# 🧩 Team_4_DATA_FORGE

## 📘 Project Title
**Signal Stream**

## 🎯 Objective
To design and implement a real-time data streaming pipeline that captures, processes, and visualizes mobile network logs using AWS Glue (PySpark), Kinesis, Athena, and ECS, enabling continuous monitoring and performance analysis.

## 🧠 Tech Stack
AWS Glue (PySpark) · Amazon Kinesis · Amazon Athena · Amazon ECS

## 👥 Team Members
- Rakesh Kumar
- Kavya Bhatta S
- Ijaz Ahmad S
- Sahana J Upadhyaya

## 🧩 Project Modules & Backlogs
### Module 1: Data Streaming Setup
- Create Kinesis data stream for mobile log ingestion.
- Develop a data producer script to push logs to Kinesis.
- Test Kinesis stream with sample data.

### Module 2: Real-Time Processing
- Develop Glue PySpark job to process streaming data.
- Configure data sink to write results into S3.
- Implement partitioning for Athena queries.

### Module 3: Visualization
- Create a dashboard using Streamlit and deploy on ECS.
- Fetch processed data from S3 for visualization.
- Add refresh logic for near real-time updates.

### Module 4: Security & Access
- Configure IAM roles for Glue, Kinesis, and ECS.
- Verify permissions for S3 and Athena queries.
- Ensure network logs are securely handled.

### Module 5: Reporting & Metrics
- Create Athena queries to compute network performance KPIs.
- Build tables for region-wise latency and error metrics.
- Summarize results for visualization in the dashboard.

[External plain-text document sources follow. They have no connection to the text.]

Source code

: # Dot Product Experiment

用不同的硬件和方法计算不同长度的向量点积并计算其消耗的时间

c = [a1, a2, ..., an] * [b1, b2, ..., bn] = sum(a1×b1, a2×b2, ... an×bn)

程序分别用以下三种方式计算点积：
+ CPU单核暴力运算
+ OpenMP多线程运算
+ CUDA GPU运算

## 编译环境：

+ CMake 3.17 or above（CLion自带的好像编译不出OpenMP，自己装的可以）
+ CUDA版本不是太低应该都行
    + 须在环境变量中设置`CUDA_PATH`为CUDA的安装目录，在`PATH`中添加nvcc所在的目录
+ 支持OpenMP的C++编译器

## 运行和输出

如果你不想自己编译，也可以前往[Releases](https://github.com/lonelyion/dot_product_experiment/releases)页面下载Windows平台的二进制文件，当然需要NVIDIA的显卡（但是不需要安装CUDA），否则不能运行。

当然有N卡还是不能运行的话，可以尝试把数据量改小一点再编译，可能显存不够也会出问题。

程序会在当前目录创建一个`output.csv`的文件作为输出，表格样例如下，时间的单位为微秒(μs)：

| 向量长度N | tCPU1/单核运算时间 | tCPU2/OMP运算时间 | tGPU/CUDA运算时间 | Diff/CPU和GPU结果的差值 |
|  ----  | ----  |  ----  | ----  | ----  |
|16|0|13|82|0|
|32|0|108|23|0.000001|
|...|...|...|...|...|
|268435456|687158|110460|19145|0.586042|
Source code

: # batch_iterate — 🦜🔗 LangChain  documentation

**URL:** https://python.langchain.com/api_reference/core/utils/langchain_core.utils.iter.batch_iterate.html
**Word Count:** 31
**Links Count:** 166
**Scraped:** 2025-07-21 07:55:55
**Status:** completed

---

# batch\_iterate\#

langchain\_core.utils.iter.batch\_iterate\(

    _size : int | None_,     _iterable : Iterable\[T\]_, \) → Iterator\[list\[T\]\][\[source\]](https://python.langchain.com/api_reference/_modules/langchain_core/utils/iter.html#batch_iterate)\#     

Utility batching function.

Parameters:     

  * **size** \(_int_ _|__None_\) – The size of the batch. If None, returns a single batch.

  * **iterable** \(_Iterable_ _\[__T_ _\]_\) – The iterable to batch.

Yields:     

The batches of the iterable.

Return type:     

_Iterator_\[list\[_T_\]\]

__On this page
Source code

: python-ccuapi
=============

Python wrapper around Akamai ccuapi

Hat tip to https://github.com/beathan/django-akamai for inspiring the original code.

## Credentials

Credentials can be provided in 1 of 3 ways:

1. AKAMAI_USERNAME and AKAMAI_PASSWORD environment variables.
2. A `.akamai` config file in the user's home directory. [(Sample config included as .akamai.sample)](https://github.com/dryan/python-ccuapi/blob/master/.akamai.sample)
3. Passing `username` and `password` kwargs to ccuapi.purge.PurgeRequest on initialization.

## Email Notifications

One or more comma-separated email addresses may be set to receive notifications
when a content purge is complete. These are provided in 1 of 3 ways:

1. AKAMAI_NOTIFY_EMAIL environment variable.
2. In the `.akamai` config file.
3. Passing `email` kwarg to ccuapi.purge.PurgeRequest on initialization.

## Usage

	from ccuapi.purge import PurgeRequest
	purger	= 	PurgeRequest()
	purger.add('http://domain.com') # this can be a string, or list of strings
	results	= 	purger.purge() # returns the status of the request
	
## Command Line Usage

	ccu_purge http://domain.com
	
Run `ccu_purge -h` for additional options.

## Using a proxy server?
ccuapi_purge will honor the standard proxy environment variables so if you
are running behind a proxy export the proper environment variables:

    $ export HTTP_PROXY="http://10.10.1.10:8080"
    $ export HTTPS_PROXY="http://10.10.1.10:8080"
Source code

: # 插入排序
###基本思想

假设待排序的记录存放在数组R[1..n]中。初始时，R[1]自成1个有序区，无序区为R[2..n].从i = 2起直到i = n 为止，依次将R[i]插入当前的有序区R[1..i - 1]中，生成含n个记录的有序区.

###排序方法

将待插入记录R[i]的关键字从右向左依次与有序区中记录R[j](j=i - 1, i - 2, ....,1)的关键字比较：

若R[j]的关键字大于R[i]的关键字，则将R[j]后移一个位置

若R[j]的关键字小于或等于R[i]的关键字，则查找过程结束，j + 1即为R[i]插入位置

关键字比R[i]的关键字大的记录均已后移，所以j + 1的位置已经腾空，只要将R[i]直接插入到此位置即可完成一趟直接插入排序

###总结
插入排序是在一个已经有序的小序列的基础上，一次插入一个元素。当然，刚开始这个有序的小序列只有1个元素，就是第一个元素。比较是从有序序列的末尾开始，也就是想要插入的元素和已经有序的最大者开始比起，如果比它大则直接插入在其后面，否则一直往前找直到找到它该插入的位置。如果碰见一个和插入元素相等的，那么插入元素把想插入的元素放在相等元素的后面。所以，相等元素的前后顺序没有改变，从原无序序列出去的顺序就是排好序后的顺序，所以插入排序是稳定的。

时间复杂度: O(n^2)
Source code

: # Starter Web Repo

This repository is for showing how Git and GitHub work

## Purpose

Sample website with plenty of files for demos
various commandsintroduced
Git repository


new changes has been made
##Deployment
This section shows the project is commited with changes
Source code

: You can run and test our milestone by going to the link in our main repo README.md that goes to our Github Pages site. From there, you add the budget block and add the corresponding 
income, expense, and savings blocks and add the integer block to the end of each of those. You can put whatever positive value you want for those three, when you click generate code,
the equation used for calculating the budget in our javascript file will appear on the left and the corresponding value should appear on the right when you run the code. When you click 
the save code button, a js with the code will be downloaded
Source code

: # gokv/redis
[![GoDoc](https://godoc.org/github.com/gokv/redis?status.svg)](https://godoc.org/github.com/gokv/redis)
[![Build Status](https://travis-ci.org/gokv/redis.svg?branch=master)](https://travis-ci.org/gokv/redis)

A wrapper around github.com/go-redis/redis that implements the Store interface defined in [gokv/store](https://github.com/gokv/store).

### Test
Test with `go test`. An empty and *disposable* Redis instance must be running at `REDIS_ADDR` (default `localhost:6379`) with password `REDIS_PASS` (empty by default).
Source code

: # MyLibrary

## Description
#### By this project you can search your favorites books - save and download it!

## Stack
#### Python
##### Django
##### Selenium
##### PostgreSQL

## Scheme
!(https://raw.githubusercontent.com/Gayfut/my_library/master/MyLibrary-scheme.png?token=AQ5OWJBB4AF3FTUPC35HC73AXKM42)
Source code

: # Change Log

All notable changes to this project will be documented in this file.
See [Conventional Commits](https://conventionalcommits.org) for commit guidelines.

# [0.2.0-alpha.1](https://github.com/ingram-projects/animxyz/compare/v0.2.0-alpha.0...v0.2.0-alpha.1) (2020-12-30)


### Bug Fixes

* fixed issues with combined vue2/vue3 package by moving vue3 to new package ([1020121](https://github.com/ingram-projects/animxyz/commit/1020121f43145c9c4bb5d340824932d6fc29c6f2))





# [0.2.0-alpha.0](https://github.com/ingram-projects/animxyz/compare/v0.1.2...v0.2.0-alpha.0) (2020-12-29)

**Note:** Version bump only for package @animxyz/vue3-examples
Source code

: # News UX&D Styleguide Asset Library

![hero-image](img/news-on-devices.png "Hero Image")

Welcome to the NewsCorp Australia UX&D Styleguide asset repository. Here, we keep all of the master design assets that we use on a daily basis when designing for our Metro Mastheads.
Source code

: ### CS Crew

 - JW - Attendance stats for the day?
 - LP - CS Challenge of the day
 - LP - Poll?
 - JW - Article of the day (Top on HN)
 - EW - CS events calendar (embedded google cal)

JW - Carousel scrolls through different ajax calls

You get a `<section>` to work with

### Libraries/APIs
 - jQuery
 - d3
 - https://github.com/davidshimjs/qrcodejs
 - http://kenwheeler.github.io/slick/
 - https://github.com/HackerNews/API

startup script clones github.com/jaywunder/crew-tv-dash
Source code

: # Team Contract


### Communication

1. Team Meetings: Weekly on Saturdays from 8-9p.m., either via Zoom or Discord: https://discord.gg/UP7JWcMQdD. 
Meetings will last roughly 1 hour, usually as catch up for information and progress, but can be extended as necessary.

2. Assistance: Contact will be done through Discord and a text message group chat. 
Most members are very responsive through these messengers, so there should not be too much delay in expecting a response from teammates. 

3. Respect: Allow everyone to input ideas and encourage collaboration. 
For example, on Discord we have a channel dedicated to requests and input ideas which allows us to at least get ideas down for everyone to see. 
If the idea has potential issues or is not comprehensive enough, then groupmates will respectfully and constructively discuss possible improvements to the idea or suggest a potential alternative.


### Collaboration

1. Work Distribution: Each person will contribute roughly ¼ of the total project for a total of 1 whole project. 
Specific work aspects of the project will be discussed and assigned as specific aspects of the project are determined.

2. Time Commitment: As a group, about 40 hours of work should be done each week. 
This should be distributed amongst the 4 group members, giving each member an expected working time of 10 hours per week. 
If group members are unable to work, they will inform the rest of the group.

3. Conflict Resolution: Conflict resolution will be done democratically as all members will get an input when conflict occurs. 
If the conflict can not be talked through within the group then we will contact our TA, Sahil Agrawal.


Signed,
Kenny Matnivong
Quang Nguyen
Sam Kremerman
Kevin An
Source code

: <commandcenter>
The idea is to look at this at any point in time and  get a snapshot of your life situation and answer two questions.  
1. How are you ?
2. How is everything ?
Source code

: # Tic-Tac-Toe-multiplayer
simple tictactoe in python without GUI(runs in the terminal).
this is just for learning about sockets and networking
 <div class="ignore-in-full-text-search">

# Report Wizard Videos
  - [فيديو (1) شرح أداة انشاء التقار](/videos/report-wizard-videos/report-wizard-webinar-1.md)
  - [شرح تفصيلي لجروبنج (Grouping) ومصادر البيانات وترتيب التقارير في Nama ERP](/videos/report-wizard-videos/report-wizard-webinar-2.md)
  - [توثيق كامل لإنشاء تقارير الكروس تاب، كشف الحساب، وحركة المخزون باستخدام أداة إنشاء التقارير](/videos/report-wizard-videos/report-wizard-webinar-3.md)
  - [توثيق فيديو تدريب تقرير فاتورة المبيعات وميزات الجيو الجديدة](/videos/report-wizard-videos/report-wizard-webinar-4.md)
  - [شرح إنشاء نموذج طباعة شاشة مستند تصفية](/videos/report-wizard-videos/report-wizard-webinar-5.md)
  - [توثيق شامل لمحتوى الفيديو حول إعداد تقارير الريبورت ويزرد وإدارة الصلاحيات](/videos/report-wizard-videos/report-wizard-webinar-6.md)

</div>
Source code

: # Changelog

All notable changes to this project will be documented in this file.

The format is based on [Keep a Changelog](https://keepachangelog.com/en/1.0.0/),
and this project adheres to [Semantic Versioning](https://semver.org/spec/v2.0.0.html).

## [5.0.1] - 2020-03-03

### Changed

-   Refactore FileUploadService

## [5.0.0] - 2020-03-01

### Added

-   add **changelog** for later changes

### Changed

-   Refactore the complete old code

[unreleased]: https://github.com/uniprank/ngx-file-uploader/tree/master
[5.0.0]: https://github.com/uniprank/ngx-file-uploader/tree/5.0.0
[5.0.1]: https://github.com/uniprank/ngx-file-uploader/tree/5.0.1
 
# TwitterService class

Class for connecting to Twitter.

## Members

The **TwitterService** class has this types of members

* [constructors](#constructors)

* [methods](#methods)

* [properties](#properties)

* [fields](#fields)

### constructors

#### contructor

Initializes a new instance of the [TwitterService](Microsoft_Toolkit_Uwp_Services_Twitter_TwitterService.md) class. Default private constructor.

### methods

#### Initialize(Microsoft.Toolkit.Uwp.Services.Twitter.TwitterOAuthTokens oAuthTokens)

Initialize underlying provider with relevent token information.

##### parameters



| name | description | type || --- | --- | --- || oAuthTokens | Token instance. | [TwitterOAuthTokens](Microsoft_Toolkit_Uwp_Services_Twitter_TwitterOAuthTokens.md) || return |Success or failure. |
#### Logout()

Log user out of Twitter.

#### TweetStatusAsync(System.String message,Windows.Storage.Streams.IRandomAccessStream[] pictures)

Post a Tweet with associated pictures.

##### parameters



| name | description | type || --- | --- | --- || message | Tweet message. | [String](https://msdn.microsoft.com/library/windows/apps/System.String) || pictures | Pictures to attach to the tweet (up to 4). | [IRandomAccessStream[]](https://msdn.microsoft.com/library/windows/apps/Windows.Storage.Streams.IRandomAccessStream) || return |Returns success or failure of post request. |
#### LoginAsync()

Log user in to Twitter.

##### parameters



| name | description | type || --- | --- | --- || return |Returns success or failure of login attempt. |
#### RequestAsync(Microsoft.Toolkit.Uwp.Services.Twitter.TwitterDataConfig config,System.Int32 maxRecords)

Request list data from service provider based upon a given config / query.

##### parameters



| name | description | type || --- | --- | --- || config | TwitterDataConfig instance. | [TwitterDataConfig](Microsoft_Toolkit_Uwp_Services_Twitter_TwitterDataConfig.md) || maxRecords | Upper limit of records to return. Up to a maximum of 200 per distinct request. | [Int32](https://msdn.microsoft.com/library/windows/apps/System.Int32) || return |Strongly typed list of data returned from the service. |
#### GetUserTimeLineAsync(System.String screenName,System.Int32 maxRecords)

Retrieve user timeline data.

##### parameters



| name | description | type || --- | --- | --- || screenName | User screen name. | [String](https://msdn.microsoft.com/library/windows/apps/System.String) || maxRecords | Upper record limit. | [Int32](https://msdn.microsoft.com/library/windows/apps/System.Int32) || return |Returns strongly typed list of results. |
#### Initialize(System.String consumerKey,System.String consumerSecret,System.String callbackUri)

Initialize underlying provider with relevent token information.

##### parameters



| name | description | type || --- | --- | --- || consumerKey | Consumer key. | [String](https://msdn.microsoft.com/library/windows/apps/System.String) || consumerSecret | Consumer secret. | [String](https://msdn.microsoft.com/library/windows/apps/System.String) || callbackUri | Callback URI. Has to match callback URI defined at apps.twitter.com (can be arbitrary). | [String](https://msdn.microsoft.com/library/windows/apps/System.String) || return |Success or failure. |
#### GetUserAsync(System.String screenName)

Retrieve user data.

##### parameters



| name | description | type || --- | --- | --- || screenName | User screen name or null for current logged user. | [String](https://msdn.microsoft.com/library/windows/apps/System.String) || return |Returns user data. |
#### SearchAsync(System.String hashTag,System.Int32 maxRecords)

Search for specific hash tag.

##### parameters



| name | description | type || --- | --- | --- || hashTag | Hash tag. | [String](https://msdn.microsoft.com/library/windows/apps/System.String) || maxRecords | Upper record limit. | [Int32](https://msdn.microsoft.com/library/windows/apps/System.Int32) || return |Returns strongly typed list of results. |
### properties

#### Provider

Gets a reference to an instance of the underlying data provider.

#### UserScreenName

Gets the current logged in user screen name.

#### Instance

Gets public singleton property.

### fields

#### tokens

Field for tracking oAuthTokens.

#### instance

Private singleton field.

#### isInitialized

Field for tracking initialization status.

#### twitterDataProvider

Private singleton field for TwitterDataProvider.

### Module 6: Validation & Testing
- Test Kinesis-to-Glue data flow using live sample logs.
- Validate ECS container performance and dashboard uptime.
- Document setup and monitoring details.



## 🚀 Sprint 1 – AWS Setup & Initialization
**Dates:** 16–18 Oct 2025 (3 days)

**Goal:** Prepare AWS resources (Kinesis, S3, IAM) and set up basic stream ingestion.

**Tasks:**
- Create Kinesis stream for live mobile log data.
- Upload sample log files to S3 for testing.
- Assign IAM roles and permissions for Glue and ECS.
- Test end-to-end connectivity between Kinesis and S3.

**Deliverable:**
AWS streaming environment ready for development.

## 🚀 Sprint 2 – Pipeline Development & Execution
**Dates:** 23–26 Oct 2025 (4 days)

**Goal:** Implement real-time data processing and Glue job integration.

**Tasks:**
- Write PySpark script for real-time stream transformation.
- Connect Glue job to consume data from Kinesis stream.
- Save processed data to S3 for Athena queries.
- Test job execution and verify partitioned output.

**Deliverable:**
Real-time processing job developed and tested for accuracy.

## 🚀 Sprint 3 – Integration, Testing & Demo
**Dates:** 27–31 Oct 2025 (4 days)

**Goal:** Integrate dashboard, test full stream pipeline, and finalize project demo.

**Tasks:**
- Deploy Streamlit dashboard on ECS and connect to processed data.
- Execute Athena queries for live metrics validation.
- Run full streaming test and validate data refresh on dashboard.
- Prepare final demo and documentation.

**Deliverable:**
Fully functional streaming and visualization pipeline ready for presentation.